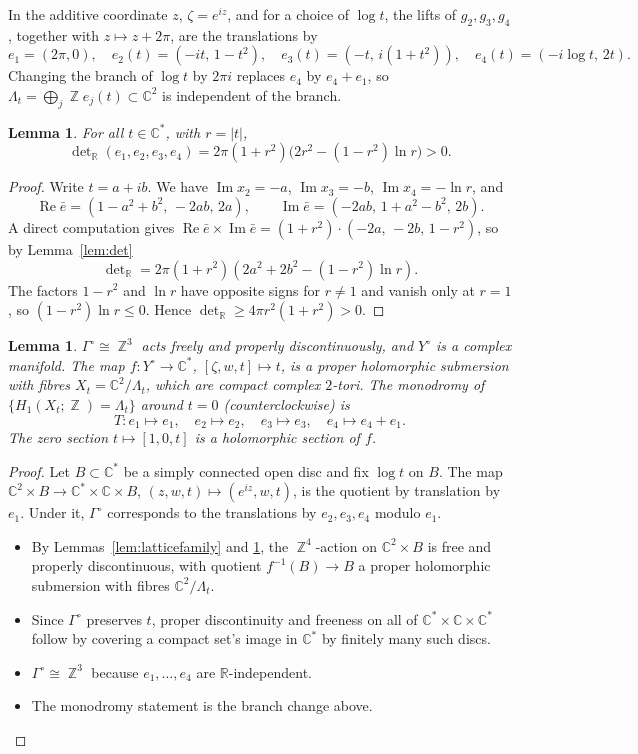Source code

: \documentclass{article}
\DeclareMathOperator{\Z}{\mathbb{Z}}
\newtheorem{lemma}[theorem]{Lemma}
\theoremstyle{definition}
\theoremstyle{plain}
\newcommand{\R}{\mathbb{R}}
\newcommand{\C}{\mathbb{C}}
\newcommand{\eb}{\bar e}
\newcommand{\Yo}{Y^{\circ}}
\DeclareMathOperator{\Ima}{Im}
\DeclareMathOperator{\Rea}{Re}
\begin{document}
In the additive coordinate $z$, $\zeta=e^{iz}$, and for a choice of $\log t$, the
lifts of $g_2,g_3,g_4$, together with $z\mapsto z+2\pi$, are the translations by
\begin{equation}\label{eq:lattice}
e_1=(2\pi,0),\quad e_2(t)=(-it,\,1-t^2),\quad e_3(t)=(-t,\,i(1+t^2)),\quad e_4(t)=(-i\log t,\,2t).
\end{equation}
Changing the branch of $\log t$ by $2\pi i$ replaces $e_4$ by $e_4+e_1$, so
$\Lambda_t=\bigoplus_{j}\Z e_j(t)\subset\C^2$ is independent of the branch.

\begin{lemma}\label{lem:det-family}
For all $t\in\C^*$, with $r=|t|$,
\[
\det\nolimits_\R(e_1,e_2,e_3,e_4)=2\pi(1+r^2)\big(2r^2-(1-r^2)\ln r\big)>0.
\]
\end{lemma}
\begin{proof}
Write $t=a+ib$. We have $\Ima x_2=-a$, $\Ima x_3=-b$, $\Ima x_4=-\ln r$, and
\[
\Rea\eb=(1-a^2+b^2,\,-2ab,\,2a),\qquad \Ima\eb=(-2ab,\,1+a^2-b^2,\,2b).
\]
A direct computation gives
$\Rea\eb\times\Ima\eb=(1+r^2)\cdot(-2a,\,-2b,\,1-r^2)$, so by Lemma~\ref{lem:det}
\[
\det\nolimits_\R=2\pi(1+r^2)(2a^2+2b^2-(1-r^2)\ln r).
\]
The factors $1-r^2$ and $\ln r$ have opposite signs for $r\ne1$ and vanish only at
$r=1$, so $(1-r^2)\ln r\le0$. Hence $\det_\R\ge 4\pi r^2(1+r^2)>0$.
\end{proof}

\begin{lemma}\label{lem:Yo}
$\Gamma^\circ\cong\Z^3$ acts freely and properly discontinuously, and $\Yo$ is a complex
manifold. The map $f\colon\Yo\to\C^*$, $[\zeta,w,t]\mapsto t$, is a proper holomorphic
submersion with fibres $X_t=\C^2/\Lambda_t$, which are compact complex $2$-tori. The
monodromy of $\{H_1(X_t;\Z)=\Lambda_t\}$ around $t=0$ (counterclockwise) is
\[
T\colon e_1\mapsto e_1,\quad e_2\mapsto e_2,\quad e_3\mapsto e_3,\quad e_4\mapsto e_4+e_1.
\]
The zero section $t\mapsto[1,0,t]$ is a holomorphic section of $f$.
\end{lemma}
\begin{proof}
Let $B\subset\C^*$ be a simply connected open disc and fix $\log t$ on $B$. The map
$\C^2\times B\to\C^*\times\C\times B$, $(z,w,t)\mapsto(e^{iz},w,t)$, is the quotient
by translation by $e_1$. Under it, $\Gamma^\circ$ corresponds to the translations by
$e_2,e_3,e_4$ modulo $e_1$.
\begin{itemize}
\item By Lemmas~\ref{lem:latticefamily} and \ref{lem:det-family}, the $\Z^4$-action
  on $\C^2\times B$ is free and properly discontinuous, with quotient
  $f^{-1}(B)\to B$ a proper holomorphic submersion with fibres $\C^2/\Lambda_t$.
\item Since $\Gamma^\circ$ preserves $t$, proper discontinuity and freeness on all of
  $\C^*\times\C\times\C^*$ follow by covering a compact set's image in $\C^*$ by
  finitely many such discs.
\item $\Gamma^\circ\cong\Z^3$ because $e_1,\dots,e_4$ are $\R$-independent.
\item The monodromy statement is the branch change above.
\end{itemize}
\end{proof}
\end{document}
• • • •
### PROBLEM TO SOLVE
If a record holds a picture, leave the picture out, but repeat every line exactly.

### PROBLEM SOLUTION
Source code

: \documentclass{article}
\DeclareMathOperator{\Z}{\mathbb{Z}}
\newtheorem{lemma}[theorem]{Lemma}
\theoremstyle{definition}
\theoremstyle{plain}
\newcommand{\R}{\mathbb{R}}
\newcommand{\C}{\mathbb{C}}
\newcommand{\eb}{\bar e}
\newcommand{\Yo}{Y^{\circ}}
\DeclareMathOperator{\Ima}{Im}
\DeclareMathOperator{\Rea}{Re}
\begin{document}
In the additive coordinate $z$, $\zeta=e^{iz}$, and for a choice of $\log t$, the
lifts of $g_2,g_3,g_4$, together with $z\mapsto z+2\pi$, are the translations by
\begin{equation}\label{eq:lattice}
e_1=(2\pi,0),\quad e_2(t)=(-it,\,1-t^2),\quad e_3(t)=(-t,\,i(1+t^2)),\quad e_4(t)=(-i\log t,\,2t).
\end{equation}
Changing the branch of $\log t$ by $2\pi i$ replaces $e_4$ by $e_4+e_1$, so
$\Lambda_t=\bigoplus_{j}\Z e_j(t)\subset\C^2$ is independent of the branch.

\begin{lemma}\label{lem:det-family}
For all $t\in\C^*$, with $r=|t|$,
\[
\det\nolimits_\R(e_1,e_2,e_3,e_4)=2\pi(1+r^2)\big(2r^2-(1-r^2)\ln r\big)>0.
\]
\end{lemma}
\begin{proof}
Write $t=a+ib$. We have $\Ima x_2=-a$, $\Ima x_3=-b$, $\Ima x_4=-\ln r$, and
\[
\Rea\eb=(1-a^2+b^2,\,-2ab,\,2a),\qquad \Ima\eb=(-2ab,\,1+a^2-b^2,\,2b).
\]
A direct computation gives
$\Rea\eb\times\Ima\eb=(1+r^2)\cdot(-2a,\,-2b,\,1-r^2)$, so by Lemma~\ref{lem:det}
\[
\det\nolimits_\R=2\pi(1+r^2)(2a^2+2b^2-(1-r^2)\ln r).
\]
The factors $1-r^2$ and $\ln r$ have opposite signs for $r\ne1$ and vanish only at
$r=1$, so $(1-r^2)\ln r\le0$. Hence $\det_\R\ge 4\pi r^2(1+r^2)>0$.
\end{proof}

\begin{lemma}\label{lem:Yo}
$\Gamma^\circ\cong\Z^3$ acts freely and properly discontinuously, and $\Yo$ is a complex
manifold. The map $f\colon\Yo\to\C^*$, $[\zeta,w,t]\mapsto t$, is a proper holomorphic
submersion with fibres $X_t=\C^2/\Lambda_t$, which are compact complex $2$-tori. The
monodromy of $\{H_1(X_t;\Z)=\Lambda_t\}$ around $t=0$ (counterclockwise) is
\[
T\colon e_1\mapsto e_1,\quad e_2\mapsto e_2,\quad e_3\mapsto e_3,\quad e_4\mapsto e_4+e_1.
\]
The zero section $t\mapsto[1,0,t]$ is a holomorphic section of $f$.
\end{lemma}
\begin{proof}
Let $B\subset\C^*$ be a simply connected open disc and fix $\log t$ on $B$. The map
$\C^2\times B\to\C^*\times\C\times B$, $(z,w,t)\mapsto(e^{iz},w,t)$, is the quotient
by translation by $e_1$. Under it, $\Gamma^\circ$ corresponds to the translations by
$e_2,e_3,e_4$ modulo $e_1$.
\begin{itemize}
\item By Lemmas~\ref{lem:latticefamily} and \ref{lem:det-family}, the $\Z^4$-action
  on $\C^2\times B$ is free and properly discontinuous, with quotient
  $f^{-1}(B)\to B$ a proper holomorphic submersion with fibres $\C^2/\Lambda_t$.
\item Since $\Gamma^\circ$ preserves $t$, proper discontinuity and freeness on all of
  $\C^*\times\C\times\C^*$ follow by covering a compact set's image in $\C^*$ by
  finitely many such discs.
\item $\Gamma^\circ\cong\Z^3$ because $e_1,\dots,e_4$ are $\R$-independent.
\item The monodromy statement is the branch change above.
\end{itemize}
\end{proof}
\end{document}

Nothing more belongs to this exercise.